Ce qu’a dit Mme Rizqy, c’est une observation factuelle.

Non, M. Duhaime ne dit pas qu’il faut pendre des politiciens ; non, il ne prône pas des procès calqués sur ceux de Nuremberg, comme le souhaitent les gens englués dans les sables mouvants de la désinformation… 

Mais Éric Duhaime courtise ces gens. Il est allé parader à leurs manifestations antisanitaires, il explique et banalise leurs dérapages en disant qu’ils se sont sentis sacrifiés, pendant la pandémie. Alors oui, il « canalise » des sentiments déplorables.

Éric Duhaime pourrait porter les doléances de ces « sacrifiés » dans l’espace public, tout en condamnant avec fermeté les appels aux meurtres. Il ne le fait pas.

Pourquoi ?

Pour la même raison, je crois, que le chef du Parti populaire du Canada, Maxime Bernier, n’a pas condamné l’agression contre Chrystia Freeland. Pour la même raison que Pierre Poilievre, qui aspire à diriger le Parti conservateur du Canada, n’a condamné cette attaque contre Mme Freeland que du bout des lèvres (en réponse à une question d’un journaliste) sans jamais relayer cette condamnation sur les réseaux sociaux où il est pourtant plus actif qu’une influenceuse payée au clic…

Cette raison est simple : si MM. Duhaime, Bernier et Poilievre dénoncent les fantasmes de violence de certains électeurs, ils vont dénoncer des gens qui forment leur base politique.

Je ne suis pas le seul à le penser. Alain Rayes, député du Parti conservateur du Canada, ex-compagnon de route de M. Duhaime à l’ADQ, me l’a dit sans détour, jeudi, à la radio, à propos de la vague de menaces visant des politiciens : « Je considère que ces gens-là [MM. Duhaime, Bernier et Poilievre] n’osent pas le faire [dénoncer] pour ne pas déplaire à une partie des gens qui les supportent. »

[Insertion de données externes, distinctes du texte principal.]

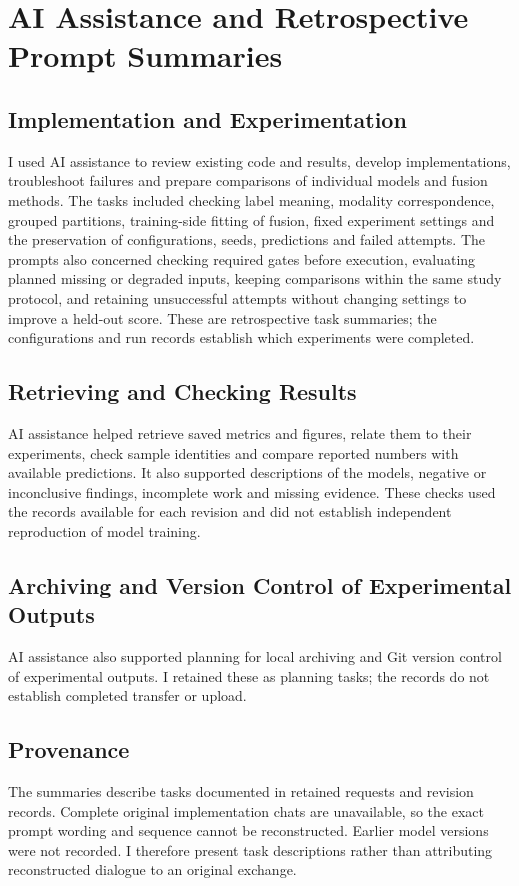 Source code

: \chapter{AI Assistance and Retrospective Prompt Summaries}
\label{app:prompt-record}

\section{Implementation and Experimentation}
I used AI assistance to review existing code and results, develop implementations,
troubleshoot failures and prepare comparisons of individual models and fusion methods.
The tasks included checking label meaning, modality correspondence, grouped partitions,
training-side fitting of fusion, fixed experiment settings and the preservation of
configurations, seeds, predictions and failed attempts. The prompts also concerned
checking required gates before execution, evaluating planned missing or degraded inputs,
keeping comparisons within the same study protocol, and retaining unsuccessful attempts
without changing settings to improve a held-out score. These are retrospective task
summaries; the configurations and run records establish which experiments were completed.

\section{Retrieving and Checking Results}
AI assistance helped retrieve saved metrics and figures, relate them to their
experiments, check sample identities and compare reported numbers with available
predictions. It also supported descriptions of the models, negative or inconclusive
findings, incomplete work and missing evidence. These checks used the records available
for each revision and did not establish independent reproduction of model training.

\section{Archiving and Version Control of Experimental Outputs}
\label{sec:results-archiving}
AI assistance also supported planning for local archiving and Git version control of
experimental outputs. I retained these as planning tasks; the records do not establish completed
transfer or upload.

\section{Provenance}
The summaries describe tasks documented in retained requests and revision records.
Complete original implementation chats are unavailable, so the exact prompt wording
and sequence cannot be reconstructed. Earlier model versions were not recorded.
I therefore present task descriptions rather than attributing reconstructed dialogue
to an original exchange.

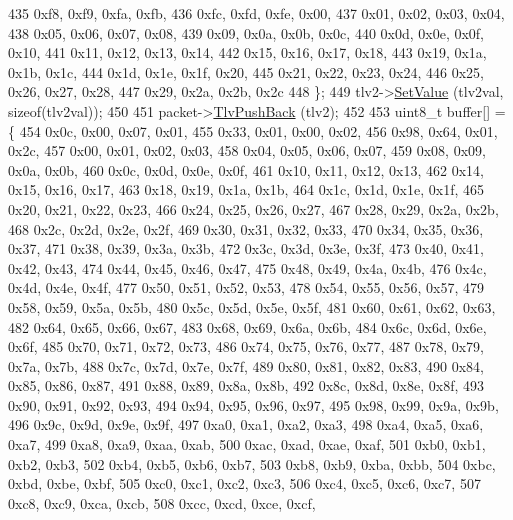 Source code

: \begin{DoxyCode}
435       0xf8, 0xf9, 0xfa, 0xfb,
436       0xfc, 0xfd, 0xfe, 0x00,
437       0x01, 0x02, 0x03, 0x04,
438       0x05, 0x06, 0x07, 0x08,
439       0x09, 0x0a, 0x0b, 0x0c,
440       0x0d, 0x0e, 0x0f, 0x10,
441       0x11, 0x12, 0x13, 0x14,
442       0x15, 0x16, 0x17, 0x18,
443       0x19, 0x1a, 0x1b, 0x1c,
444       0x1d, 0x1e, 0x1f, 0x20,
445       0x21, 0x22, 0x23, 0x24,
446       0x25, 0x26, 0x27, 0x28,
447       0x29, 0x2a, 0x2b, 0x2c
448     \};
449     tlv2->\hyperlink{classns3_1_1PbbTlv_a1ca7d32f9b68990225f3267c2cc09f11}{SetValue} (tlv2val, \textcolor{keyword}{sizeof}(tlv2val));
450 
451     packet->\hyperlink{classns3_1_1PbbPacket_a34935793e729a106c176db99c969cb42}{TlvPushBack} (tlv2);
452 
453     uint8\_t buffer[] = \{
454       0x0c, 0x00, 0x07, 0x01,
455       0x33, 0x01, 0x00, 0x02,
456       0x98, 0x64, 0x01, 0x2c,
457       0x00, 0x01, 0x02, 0x03,
458       0x04, 0x05, 0x06, 0x07,
459       0x08, 0x09, 0x0a, 0x0b,
460       0x0c, 0x0d, 0x0e, 0x0f,
461       0x10, 0x11, 0x12, 0x13,
462       0x14, 0x15, 0x16, 0x17,
463       0x18, 0x19, 0x1a, 0x1b,
464       0x1c, 0x1d, 0x1e, 0x1f,
465       0x20, 0x21, 0x22, 0x23,
466       0x24, 0x25, 0x26, 0x27,
467       0x28, 0x29, 0x2a, 0x2b,
468       0x2c, 0x2d, 0x2e, 0x2f,
469       0x30, 0x31, 0x32, 0x33,
470       0x34, 0x35, 0x36, 0x37,
471       0x38, 0x39, 0x3a, 0x3b,
472       0x3c, 0x3d, 0x3e, 0x3f,
473       0x40, 0x41, 0x42, 0x43,
474       0x44, 0x45, 0x46, 0x47,
475       0x48, 0x49, 0x4a, 0x4b,
476       0x4c, 0x4d, 0x4e, 0x4f,
477       0x50, 0x51, 0x52, 0x53,
478       0x54, 0x55, 0x56, 0x57,
479       0x58, 0x59, 0x5a, 0x5b,
480       0x5c, 0x5d, 0x5e, 0x5f,
481       0x60, 0x61, 0x62, 0x63,
482       0x64, 0x65, 0x66, 0x67,
483       0x68, 0x69, 0x6a, 0x6b,
484       0x6c, 0x6d, 0x6e, 0x6f,
485       0x70, 0x71, 0x72, 0x73,
486       0x74, 0x75, 0x76, 0x77,
487       0x78, 0x79, 0x7a, 0x7b,
488       0x7c, 0x7d, 0x7e, 0x7f,
489       0x80, 0x81, 0x82, 0x83,
490       0x84, 0x85, 0x86, 0x87,
491       0x88, 0x89, 0x8a, 0x8b,
492       0x8c, 0x8d, 0x8e, 0x8f,
493       0x90, 0x91, 0x92, 0x93,
494       0x94, 0x95, 0x96, 0x97,
495       0x98, 0x99, 0x9a, 0x9b,
496       0x9c, 0x9d, 0x9e, 0x9f,
497       0xa0, 0xa1, 0xa2, 0xa3,
498       0xa4, 0xa5, 0xa6, 0xa7,
499       0xa8, 0xa9, 0xaa, 0xab,
500       0xac, 0xad, 0xae, 0xaf,
501       0xb0, 0xb1, 0xb2, 0xb3,
502       0xb4, 0xb5, 0xb6, 0xb7,
503       0xb8, 0xb9, 0xba, 0xbb,
504       0xbc, 0xbd, 0xbe, 0xbf,
505       0xc0, 0xc1, 0xc2, 0xc3,
506       0xc4, 0xc5, 0xc6, 0xc7,
507       0xc8, 0xc9, 0xca, 0xcb,
508       0xcc, 0xcd, 0xce, 0xcf,

\end{DoxyCode}
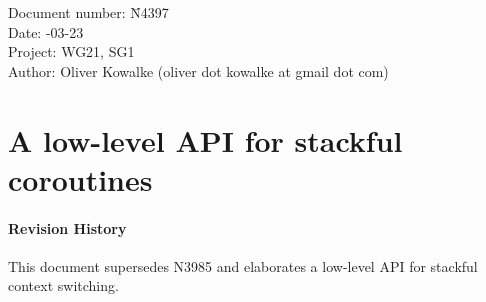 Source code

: \documentclass[paper=A4,pagesize,DIV=15]{scrartcl}
\begin{document}
\small
\begin{tabbing}
    Document number: \= N4397\\
    Date:            -03-23\\
    Project:         \> WG21, SG1\\
    Author:          \> Oliver Kowalke (oliver dot kowalke at gmail dot com)\\
\end{tabbing}

\section*{A low-level API for stackful coroutines}


\tableofcontents


\paragraph*{Revision History}
This document supersedes N3985 and elaborates a low-level API for stackful
context switching.













\end{document}
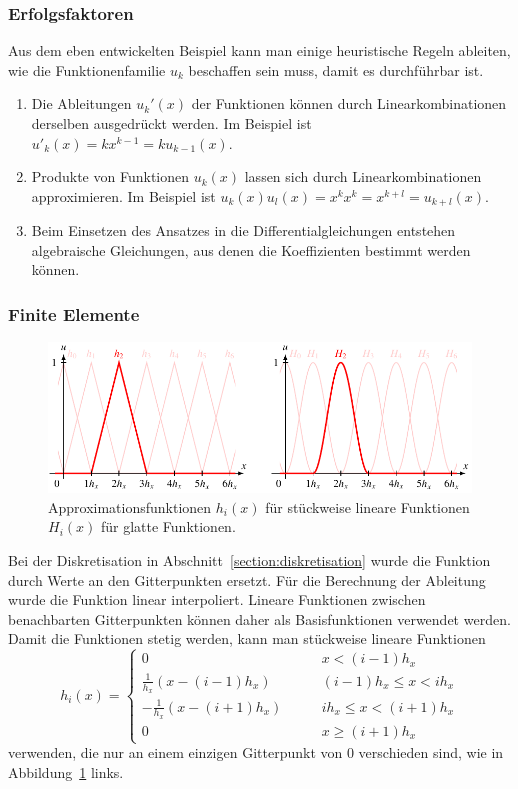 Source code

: \subsubsection{Erfolgsfaktoren}
Aus dem eben entwickelten Beispiel kann man einige heuristische Regeln ableiten,
wie die Funktionenfamilie $u_k$ beschaffen sein muss, damit es
durchführbar ist.
\begin{enumerate}
\item Die Ableitungen $u_k'(x)$ der Funktionen können durch
Linearkombinationen derselben ausgedrückt werden.
Im Beispiel ist $u'_k(x)=kx^{k-1}=ku_{k-1}(x)$.
\item Produkte von Funktionen $u_k(x)$ lassen sich durch Linearkombinationen
approximieren.
Im Beispiel ist $u_k(x)u_l(x)=x^kx^k = x^{k+l}=u_{k+l}(x)$.
\item Beim Einsetzen des Ansatzes in die Differentialgleichungen
entstehen algebraische Gleichungen, aus denen die Koeffizienten
bestimmt werden können.
\end{enumerate}

\subsubsection{Finite Elemente}
\begin{figure}
\centering
\includegraphics[width=\hsize]{chapters/2/fe.pdf}
\caption{Approximationsfunktionen $h_i(x)$ für stückweise lineare Funktionen 
$H_i(x)$ für glatte Funktionen.
\label{skript:finiteelemente}}
\end{figure}
Bei der Diskretisation in Abschnitt~\ref{section:diskretisation} wurde die
Funktion durch Werte an den Gitterpunkten ersetzt.
Für die Berechnung der Ableitung wurde die Funktion linear interpoliert.
Lineare Funktionen zwischen benachbarten Gitterpunkten können daher als
Basisfunktionen verwendet werden.
Damit die Funktionen stetig werden, kann man stückweise lineare
Funktionen
\[
h_i(x) =
\begin{cases}
0&\qquad x< (i-1)h_x\\
\frac{1}{h_x}(x-(i-1)h_x)&\qquad (i-1)h_x \le x < ih_x\\
-\frac{1}{h_x}(x-(i+1)h_x)&\qquad ih_x \le x < (i+1)h_x\\
0&\qquad x \ge (i+1)h_x
\end{cases}
\]
verwenden, die nur an einem einzigen Gitterpunkt von $0$
verschieden sind, wie in Abbildung~\ref{skript:finiteelemente} links.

Ce n’est pas la première fois qu’Éric Duhaime banalise la violence et l’intimidation. En 2016, alors qu’un fêlé avait déposé une tête de porc à la porte de la grande mosquée de Québec, il avait plaidé à son micro radiophonique qu’il s’agissait… d’une bête plaisanterie4… LOL.

Ceux qui parmi ses auditeurs détestent les musulmans ont dû la trouver bien drôle, cette « blague », en effet.

Et après le massacre de ladite mosquée, l’année suivante, qu’a dit Éric Duhaime du tueur ?

Il a dit que c’était un « prisonnier politique5 ».

Quand des étudiantes de l’Université Laval ont été victimes d’agressions sexuelles dans une résidence du campus, qu’a dit Éric Duhaime, à la radio ?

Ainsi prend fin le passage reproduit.